[The data]
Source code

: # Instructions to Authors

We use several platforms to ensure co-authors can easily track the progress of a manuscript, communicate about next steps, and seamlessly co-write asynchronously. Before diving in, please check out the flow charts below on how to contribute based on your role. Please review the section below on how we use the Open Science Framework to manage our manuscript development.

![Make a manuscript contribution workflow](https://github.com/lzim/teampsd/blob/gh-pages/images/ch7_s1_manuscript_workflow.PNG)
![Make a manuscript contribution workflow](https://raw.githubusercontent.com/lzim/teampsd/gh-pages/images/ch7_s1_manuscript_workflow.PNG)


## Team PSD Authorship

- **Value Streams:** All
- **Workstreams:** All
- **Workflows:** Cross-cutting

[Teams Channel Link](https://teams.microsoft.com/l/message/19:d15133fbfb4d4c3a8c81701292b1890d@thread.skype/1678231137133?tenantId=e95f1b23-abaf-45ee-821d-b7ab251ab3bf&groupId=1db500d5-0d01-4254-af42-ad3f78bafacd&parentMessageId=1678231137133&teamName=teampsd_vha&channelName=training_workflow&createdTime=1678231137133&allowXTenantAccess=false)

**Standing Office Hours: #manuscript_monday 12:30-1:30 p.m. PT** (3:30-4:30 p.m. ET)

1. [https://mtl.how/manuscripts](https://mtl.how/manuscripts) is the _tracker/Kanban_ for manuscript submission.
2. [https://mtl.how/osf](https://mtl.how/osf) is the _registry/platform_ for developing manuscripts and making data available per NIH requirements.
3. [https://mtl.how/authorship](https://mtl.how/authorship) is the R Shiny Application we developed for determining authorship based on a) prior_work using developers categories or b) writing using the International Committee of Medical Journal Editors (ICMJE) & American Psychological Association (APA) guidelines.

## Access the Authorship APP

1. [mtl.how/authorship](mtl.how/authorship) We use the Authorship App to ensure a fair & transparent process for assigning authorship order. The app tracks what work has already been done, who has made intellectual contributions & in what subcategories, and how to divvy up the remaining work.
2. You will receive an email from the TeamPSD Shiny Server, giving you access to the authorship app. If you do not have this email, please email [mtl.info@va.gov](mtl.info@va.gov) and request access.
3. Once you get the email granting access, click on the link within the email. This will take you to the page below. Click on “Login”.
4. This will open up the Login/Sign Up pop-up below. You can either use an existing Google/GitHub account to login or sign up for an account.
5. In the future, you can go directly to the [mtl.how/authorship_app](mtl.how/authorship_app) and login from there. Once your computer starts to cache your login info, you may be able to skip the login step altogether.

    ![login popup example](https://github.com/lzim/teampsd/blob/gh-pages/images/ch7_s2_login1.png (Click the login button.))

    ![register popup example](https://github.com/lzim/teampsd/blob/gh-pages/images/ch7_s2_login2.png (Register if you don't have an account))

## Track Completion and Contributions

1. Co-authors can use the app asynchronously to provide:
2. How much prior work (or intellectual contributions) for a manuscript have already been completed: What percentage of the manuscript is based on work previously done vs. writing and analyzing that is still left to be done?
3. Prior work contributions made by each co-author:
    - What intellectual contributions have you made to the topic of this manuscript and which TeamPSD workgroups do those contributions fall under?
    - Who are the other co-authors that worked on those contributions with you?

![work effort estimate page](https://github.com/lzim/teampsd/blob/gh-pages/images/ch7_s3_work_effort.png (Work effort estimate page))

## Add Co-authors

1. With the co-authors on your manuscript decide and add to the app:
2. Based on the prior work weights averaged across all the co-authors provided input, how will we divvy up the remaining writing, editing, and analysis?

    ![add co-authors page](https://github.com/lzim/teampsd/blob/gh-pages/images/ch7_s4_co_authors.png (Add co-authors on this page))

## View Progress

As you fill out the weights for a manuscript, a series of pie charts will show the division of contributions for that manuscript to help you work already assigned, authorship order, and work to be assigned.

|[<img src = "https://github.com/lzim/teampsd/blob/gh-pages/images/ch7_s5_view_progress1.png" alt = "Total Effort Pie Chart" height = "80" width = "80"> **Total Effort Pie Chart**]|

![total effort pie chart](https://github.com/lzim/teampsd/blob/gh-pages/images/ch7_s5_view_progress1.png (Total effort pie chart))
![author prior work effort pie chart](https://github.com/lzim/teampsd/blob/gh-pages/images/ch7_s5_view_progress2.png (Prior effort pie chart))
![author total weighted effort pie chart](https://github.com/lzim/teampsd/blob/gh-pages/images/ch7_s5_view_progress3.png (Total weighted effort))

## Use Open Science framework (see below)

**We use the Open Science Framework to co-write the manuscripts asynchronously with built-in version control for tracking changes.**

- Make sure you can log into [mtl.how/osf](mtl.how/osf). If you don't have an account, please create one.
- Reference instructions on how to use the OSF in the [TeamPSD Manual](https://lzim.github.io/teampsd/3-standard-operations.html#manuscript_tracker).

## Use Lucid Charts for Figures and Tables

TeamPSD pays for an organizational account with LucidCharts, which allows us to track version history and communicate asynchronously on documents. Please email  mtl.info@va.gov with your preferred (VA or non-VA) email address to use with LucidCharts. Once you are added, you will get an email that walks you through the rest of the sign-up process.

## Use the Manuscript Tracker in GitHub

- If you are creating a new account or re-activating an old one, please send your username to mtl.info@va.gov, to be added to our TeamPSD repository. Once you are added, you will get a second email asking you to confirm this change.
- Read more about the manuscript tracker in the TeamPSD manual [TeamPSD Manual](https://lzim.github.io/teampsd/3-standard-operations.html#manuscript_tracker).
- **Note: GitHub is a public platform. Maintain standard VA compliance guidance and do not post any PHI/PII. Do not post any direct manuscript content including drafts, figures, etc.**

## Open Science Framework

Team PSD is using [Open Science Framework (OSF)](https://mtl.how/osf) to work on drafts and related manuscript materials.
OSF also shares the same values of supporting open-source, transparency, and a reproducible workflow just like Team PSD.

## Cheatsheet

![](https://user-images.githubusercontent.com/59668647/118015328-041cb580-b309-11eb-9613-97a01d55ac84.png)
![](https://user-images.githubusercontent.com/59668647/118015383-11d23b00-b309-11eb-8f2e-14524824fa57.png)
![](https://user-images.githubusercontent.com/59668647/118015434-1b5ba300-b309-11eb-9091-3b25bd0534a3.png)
[/The data]
Directions
Each line of the listing must appear in the answer exactly as above.

Answer section
Source code

: # Instructions to Authors

We use several platforms to ensure co-authors can easily track the progress of a manuscript, communicate about next steps, and seamlessly co-write asynchronously. Before diving in, please check out the flow charts below on how to contribute based on your role. Please review the section below on how we use the Open Science Framework to manage our manuscript development.

![Make a manuscript contribution workflow](https://github.com/lzim/teampsd/blob/gh-pages/images/ch7_s1_manuscript_workflow.PNG)
![Make a manuscript contribution workflow](https://raw.githubusercontent.com/lzim/teampsd/gh-pages/images/ch7_s1_manuscript_workflow.PNG)


## Team PSD Authorship

- **Value Streams:** All
- **Workstreams:** All
- **Workflows:** Cross-cutting

[Teams Channel Link](https://teams.microsoft.com/l/message/19:d15133fbfb4d4c3a8c81701292b1890d@thread.skype/1678231137133?tenantId=e95f1b23-abaf-45ee-821d-b7ab251ab3bf&groupId=1db500d5-0d01-4254-af42-ad3f78bafacd&parentMessageId=1678231137133&teamName=teampsd_vha&channelName=training_workflow&createdTime=1678231137133&allowXTenantAccess=false)

**Standing Office Hours: #manuscript_monday 12:30-1:30 p.m. PT** (3:30-4:30 p.m. ET)

1. [https://mtl.how/manuscripts](https://mtl.how/manuscripts) is the _tracker/Kanban_ for manuscript submission.
2. [https://mtl.how/osf](https://mtl.how/osf) is the _registry/platform_ for developing manuscripts and making data available per NIH requirements.
3. [https://mtl.how/authorship](https://mtl.how/authorship) is the R Shiny Application we developed for determining authorship based on a) prior_work using developers categories or b) writing using the International Committee of Medical Journal Editors (ICMJE) & American Psychological Association (APA) guidelines.

## Access the Authorship APP

1. [mtl.how/authorship](mtl.how/authorship) We use the Authorship App to ensure a fair & transparent process for assigning authorship order. The app tracks what work has already been done, who has made intellectual contributions & in what subcategories, and how to divvy up the remaining work.
2. You will receive an email from the TeamPSD Shiny Server, giving you access to the authorship app. If you do not have this email, please email [mtl.info@va.gov](mtl.info@va.gov) and request access.
3. Once you get the email granting access, click on the link within the email. This will take you to the page below. Click on “Login”.
4. This will open up the Login/Sign Up pop-up below. You can either use an existing Google/GitHub account to login or sign up for an account.
5. In the future, you can go directly to the [mtl.how/authorship_app](mtl.how/authorship_app) and login from there. Once your computer starts to cache your login info, you may be able to skip the login step altogether.

    ![login popup example](https://github.com/lzim/teampsd/blob/gh-pages/images/ch7_s2_login1.png (Click the login button.))

    ![register popup example](https://github.com/lzim/teampsd/blob/gh-pages/images/ch7_s2_login2.png (Register if you don't have an account))

## Track Completion and Contributions

1. Co-authors can use the app asynchronously to provide:
2. How much prior work (or intellectual contributions) for a manuscript have already been completed: What percentage of the manuscript is based on work previously done vs. writing and analyzing that is still left to be done?
3. Prior work contributions made by each co-author:
    - What intellectual contributions have you made to the topic of this manuscript and which TeamPSD workgroups do those contributions fall under?
    - Who are the other co-authors that worked on those contributions with you?

![work effort estimate page](https://github.com/lzim/teampsd/blob/gh-pages/images/ch7_s3_work_effort.png (Work effort estimate page))

## Add Co-authors

1. With the co-authors on your manuscript decide and add to the app:
2. Based on the prior work weights averaged across all the co-authors provided input, how will we divvy up the remaining writing, editing, and analysis?

    ![add co-authors page](https://github.com/lzim/teampsd/blob/gh-pages/images/ch7_s4_co_authors.png (Add co-authors on this page))

## View Progress

As you fill out the weights for a manuscript, a series of pie charts will show the division of contributions for that manuscript to help you work already assigned, authorship order, and work to be assigned.

|[<img src = "https://github.com/lzim/teampsd/blob/gh-pages/images/ch7_s5_view_progress1.png" alt = "Total Effort Pie Chart" height = "80" width = "80"> **Total Effort Pie Chart**]|

![total effort pie chart](https://github.com/lzim/teampsd/blob/gh-pages/images/ch7_s5_view_progress1.png (Total effort pie chart))
![author prior work effort pie chart](https://github.com/lzim/teampsd/blob/gh-pages/images/ch7_s5_view_progress2.png (Prior effort pie chart))
![author total weighted effort pie chart](https://github.com/lzim/teampsd/blob/gh-pages/images/ch7_s5_view_progress3.png (Total weighted effort))

## Use Open Science framework (see below)

**We use the Open Science Framework to co-write the manuscripts asynchronously with built-in version control for tracking changes.**

- Make sure you can log into [mtl.how/osf](mtl.how/osf). If you don't have an account, please create one.
- Reference instructions on how to use the OSF in the [TeamPSD Manual](https://lzim.github.io/teampsd/3-standard-operations.html#manuscript_tracker).

## Use Lucid Charts for Figures and Tables

TeamPSD pays for an organizational account with LucidCharts, which allows us to track version history and communicate asynchronously on documents. Please email  mtl.info@va.gov with your preferred (VA or non-VA) email address to use with LucidCharts. Once you are added, you will get an email that walks you through the rest of the sign-up process.

## Use the Manuscript Tracker in GitHub

- If you are creating a new account or re-activating an old one, please send your username to mtl.info@va.gov, to be added to our TeamPSD repository. Once you are added, you will get a second email asking you to confirm this change.
- Read more about the manuscript tracker in the TeamPSD manual [TeamPSD Manual](https://lzim.github.io/teampsd/3-standard-operations.html#manuscript_tracker).
- **Note: GitHub is a public platform. Maintain standard VA compliance guidance and do not post any PHI/PII. Do not post any direct manuscript content including drafts, figures, etc.**

## Open Science Framework

Team PSD is using [Open Science Framework (OSF)](https://mtl.how/osf) to work on drafts and related manuscript materials.
OSF also shares the same values of supporting open-source, transparency, and a reproducible workflow just like Team PSD.

## Cheatsheet

![](https://user-images.githubusercontent.com/59668647/118015328-041cb580-b309-11eb-9613-97a01d55ac84.png)
![](https://user-images.githubusercontent.com/59668647/118015383-11d23b00-b309-11eb-8f2e-14524824fa57.png)
![](https://user-images.githubusercontent.com/59668647/118015434-1b5ba300-b309-11eb-9091-3b25bd0534a3.png)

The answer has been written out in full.